No. 26: The ultimate question
Dear Friends,
The oldest known remains of homo sapiens date to nearly 300,000 thousand years ago. These ancient humans, morphologically speaking, resemble anatomically modern humans, and are classified accordingly. Further back in our human lineage, the genetic analyses of remains of the earliest human ancestors we’ve discovered date them at between 550,000 to 750,000 years old. This information is new to me. I had a vague sense of when the earliest humans evolved – maybe tens of thousands of years ago, give or take… tens of thousands of years – but my timeline was ill-formed. My comprehension of these millennia of human evolutionary history is shockingly incomplete.
The implications about the persistent longevity of humanity begin to churn in my mind. I project forward into the future. 300,000 years from now. Can we imagine humanity, however we may evolve, surviving that long into the future? The time span is too great to comprehend, too abstract, like the distance in light years starlight travels to us from the remote regions of space. Speculation runs wild. Will we recognize our human descendants? Will homo sapiens **have evolved into a new species? Will Earth still be home to whoever these hominins are? Will our sci-fi dystopian fantasies come to fruition? Will we, in fact, become devoured by some technological organism like the Borg?

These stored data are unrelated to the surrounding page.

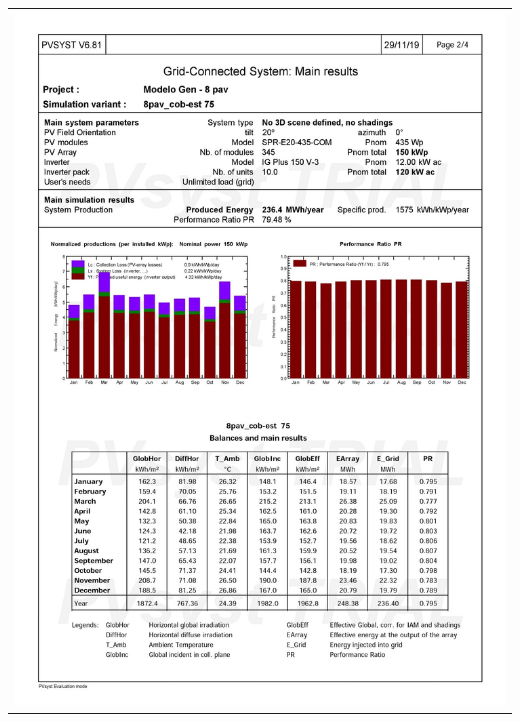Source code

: \begin{table}[H]
    \centering
    \begin{tabular}{l}
        \includegraphics[width=\textwidth]{figures/attachments/resultpv2.jpg}
    \end{tabular}
\end{table}
\pagebreak
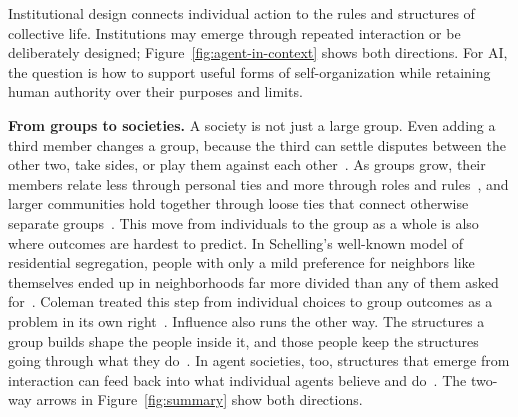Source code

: \documentclass[runningheads]{llncs}
\begin{document}
Institutional design connects individual action to the rules and structures of collective life. Institutions may emerge through repeated interaction or be deliberately designed; Figure~\mbox{\ref{fig:agent-in-context}} shows both directions. For AI, the question is how to support useful forms of self-organization while retaining human authority over their purposes and limits.

\textbf{From groups to societies.} A society is not just a large group. Even adding a third member changes a group, because the third can settle disputes between the other two, take sides, or play them against each other~\mbox{\citep{simmel1902numberII}}. As groups grow, their members relate less through personal ties and more through roles and rules~\mbox{\citep{simmel1902numberI}}, and larger communities hold together through loose ties that connect otherwise separate groups~\mbox{\citep{granovetter1973weak}}. This move from individuals to the group as a whole is also where outcomes are hardest to predict. In Schelling's well-known model of residential segregation, people with only a mild preference for neighbors like themselves ended up in neighborhoods far more divided than any of them asked for~\mbox{\citep{schelling1978micromotives}}. Coleman treated this step from individual choices to group outcomes as a problem in its own right~\mbox{\citep{coleman1990foundations}}. Influence also runs the other way. The structures a group builds shape the people inside it, and those people keep the structures going through what they do~\mbox{\citep{giddens1984constitution}}. In agent societies, too, structures that emerge from interaction can feed back into what individual agents believe and do~\mbox{\citep{castelfranchi1998modelling}}. The two-way arrows in Figure~\mbox{\ref{fig:summary}} show both directions.
\end{document}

Geological time, cosmological time, surrounds me. Processes that began billions and millions of years ago shaped the environment of this northeastern part of North America where I live. The explosion of matter and energy some 13 billion years ago unleashed forces that now course through my body and radiate around and through us like a vast web enmeshing all of space and time. As I walk and observe the Green Mountains of central Vermont, I see, touch, and feel forms and rocks – granite, shale, schist, quartzite – the evidence of events that occurred 350 to 450 million years ago as the bedrock of the Green Mountains coalesced. More comprehensible perhaps: the finishing touches of this landscape occurred with the cyclical advance and retreat of glaciers during the Pleistocene, or Ice Age, the last of which occurred about 12,000 years ago. The cabin-sized granite boulder my children and I scramble up and over in the woods was jostled around by sheets of ice and deposited in situ like a pebble I play with in my hands. A favorite local swimming spot, Kettle Pond, was formed when a block of dead ice was left by a retreating glacier, subsequently covered with sediment, and then melted to expose the kettle shape now filled with some of the cleanest, crispest water I’ve ever swum in.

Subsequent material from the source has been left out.